Joey’s Cafe–Style Eggs Benedict

  5.0 – 1 reviews  • Brunch
This eggs Benedict recipe is an homage to Joey’s Cafe in Port St. Lucie, FL, where Michael worked years ago. “They gave proper respect to the simplest dishes,” he says.
Level: Easy
Total: 50 min
Active: 50 min
Yield: 2 eggs benedict (plus extra hollandaise sauce)

Ingredients

  1. 9 tablespoons unsalted butter
  2. 4 large egg yolks
  3. 1 tablespoon cool water
  4. Grated zest from 1 large lemon, plus 2 tablespoons lemon juice
  5. Kosher salt and freshly cracked pepper
  6. 2 English muffins, split
  7. 1 tablespoon apple cider vinegar
  8. 4 large eggs
  9. Kosher salt and freshly cracked pepper
  10. 1 avocado, pitted, peeled and sliced
  11. 1/2 to 1 teaspoon Cajun seasoning
  12. 2 sprigs parsley, stems removed
  13. Coarse sea salt

Instructions

  1. Make the hollandaise sauce: Melt the butter in a saucepan over low heat. Remove the pan from the heat and let stand 5 minutes. Skim the foam from the top and discard. Slowly pour the clear butter into a liquid measuring cup, discarding the milk solids in the bottom of pan — you should have 1/2 cup clarified butter.
  2. In a metal bowl (or the top of a double boiler), combine the egg yolks with the cool water. Whisk until frothy, 1 to 2 minutes. Place the bowl over a pot filled with a few inches of simmering water (do not let the bottom of the bowl touch the water) and cook, whisking, until the eggs are thickened, 5 to 8 minutes. Don’t rush this step, because the sauce needs to be based on fluffy cooked eggs. Keep the heat low as well to avoid overheating and scrambling the eggs.
  3. Remove the bowl from the pot and place it on top of a kitchen towel to keep it from tipping over. Little by little, whisk in 1/2 cup clarified butter. When all the butter is added, whisk in the lemon zest and juice and a pinch each of kosher salt and pepper.
  4. Make the eggs Benedict: Place the English muffin halves on a flat surface and, one by one, roll over them with a rolling pin so they flatten and expand. Toast them lightly in a toaster oven.
  5. Fill a large wide pot with about 3 inches of water; bring to a simmer. Add the vinegar (this will help the eggs keep their shape). Crack each egg into a separate small bowl.
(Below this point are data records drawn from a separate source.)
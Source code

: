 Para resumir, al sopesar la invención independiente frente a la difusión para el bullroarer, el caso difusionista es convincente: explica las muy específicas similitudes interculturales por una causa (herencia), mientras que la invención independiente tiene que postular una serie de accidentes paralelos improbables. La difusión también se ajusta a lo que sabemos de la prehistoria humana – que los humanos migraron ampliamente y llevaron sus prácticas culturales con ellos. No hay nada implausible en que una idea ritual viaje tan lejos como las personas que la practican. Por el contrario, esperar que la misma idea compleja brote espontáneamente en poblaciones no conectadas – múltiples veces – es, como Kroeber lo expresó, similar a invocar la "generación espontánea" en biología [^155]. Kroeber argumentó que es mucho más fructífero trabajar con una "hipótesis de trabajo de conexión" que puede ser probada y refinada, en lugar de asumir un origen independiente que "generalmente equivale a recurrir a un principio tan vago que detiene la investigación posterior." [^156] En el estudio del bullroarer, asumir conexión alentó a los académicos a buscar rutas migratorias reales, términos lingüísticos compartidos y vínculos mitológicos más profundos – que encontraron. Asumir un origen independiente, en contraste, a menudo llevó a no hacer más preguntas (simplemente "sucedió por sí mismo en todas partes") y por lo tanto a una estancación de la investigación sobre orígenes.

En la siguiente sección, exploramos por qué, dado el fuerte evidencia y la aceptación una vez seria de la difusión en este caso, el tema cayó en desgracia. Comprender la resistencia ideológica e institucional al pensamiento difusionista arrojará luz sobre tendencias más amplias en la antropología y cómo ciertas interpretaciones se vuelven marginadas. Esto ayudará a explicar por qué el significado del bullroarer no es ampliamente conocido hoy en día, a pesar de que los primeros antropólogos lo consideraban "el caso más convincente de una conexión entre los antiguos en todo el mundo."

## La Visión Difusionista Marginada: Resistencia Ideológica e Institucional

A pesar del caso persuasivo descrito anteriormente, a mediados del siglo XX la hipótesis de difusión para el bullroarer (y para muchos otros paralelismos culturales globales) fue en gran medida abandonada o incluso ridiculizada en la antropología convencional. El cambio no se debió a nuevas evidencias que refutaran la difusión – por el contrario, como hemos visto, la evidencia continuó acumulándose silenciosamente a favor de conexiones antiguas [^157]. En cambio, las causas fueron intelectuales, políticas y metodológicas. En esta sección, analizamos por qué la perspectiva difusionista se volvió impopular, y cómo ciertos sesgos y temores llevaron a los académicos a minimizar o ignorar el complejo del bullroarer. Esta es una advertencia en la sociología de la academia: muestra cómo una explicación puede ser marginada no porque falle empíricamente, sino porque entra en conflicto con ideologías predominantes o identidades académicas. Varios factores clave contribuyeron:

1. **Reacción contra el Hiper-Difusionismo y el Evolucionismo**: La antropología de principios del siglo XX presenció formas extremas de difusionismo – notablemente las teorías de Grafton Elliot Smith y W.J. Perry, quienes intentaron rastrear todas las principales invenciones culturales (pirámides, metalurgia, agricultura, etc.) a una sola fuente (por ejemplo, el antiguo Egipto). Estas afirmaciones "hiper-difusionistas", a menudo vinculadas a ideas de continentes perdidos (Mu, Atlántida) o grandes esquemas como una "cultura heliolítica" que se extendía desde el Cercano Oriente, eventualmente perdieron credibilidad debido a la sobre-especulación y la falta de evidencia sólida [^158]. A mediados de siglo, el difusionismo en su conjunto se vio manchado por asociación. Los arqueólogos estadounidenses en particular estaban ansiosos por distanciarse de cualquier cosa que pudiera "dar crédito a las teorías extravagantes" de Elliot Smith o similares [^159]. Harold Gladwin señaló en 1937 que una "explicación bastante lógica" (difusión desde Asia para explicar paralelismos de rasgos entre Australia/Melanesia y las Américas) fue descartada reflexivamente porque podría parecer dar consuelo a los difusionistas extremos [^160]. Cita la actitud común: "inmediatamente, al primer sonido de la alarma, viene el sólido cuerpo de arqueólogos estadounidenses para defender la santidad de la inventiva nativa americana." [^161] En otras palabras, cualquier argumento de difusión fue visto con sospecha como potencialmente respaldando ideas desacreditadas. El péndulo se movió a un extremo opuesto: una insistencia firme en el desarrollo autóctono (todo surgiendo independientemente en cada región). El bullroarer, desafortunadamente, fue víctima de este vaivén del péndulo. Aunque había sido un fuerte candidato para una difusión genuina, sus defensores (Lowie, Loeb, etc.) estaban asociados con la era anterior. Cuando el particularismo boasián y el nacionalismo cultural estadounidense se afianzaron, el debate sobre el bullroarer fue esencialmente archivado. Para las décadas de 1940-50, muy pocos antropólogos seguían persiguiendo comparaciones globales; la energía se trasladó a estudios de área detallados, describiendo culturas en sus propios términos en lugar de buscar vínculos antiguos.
Gently drop the eggs, one by one and at some distance from one another, into the water. Lower the heat and poach the eggs until the whites are firm and completely white, 2 to 3 minutes. Use a slotted spoon to remove them to a kitchen towel to drain. Season with kosher salt and pepper.
  6. Season the avocado slices with kosher salt; place on each of the English muffin halves. Top with a poached egg, some of the hollandaise sauce, Cajun seasoning, parsley and sea salt.

Nutrition Facts

Serving Size 1 of 2 servings
Calories 1022
Total Fat 87 g
Saturated Fat 42 g
Carbohydrates 43 g
Dietary Fiber 11 g
Sugar 4 g
Protein 26 g
Cholesterol 878 mg
Sodium 990 mg

Reviews

Molly Cook
My first attempt at making Eggs Benedict, it was delicious. The avocado was a nice twist that added a nice creamy texture instead of a meat. The directions for the recipe were spot on and easy to follow. Definitely a keeper!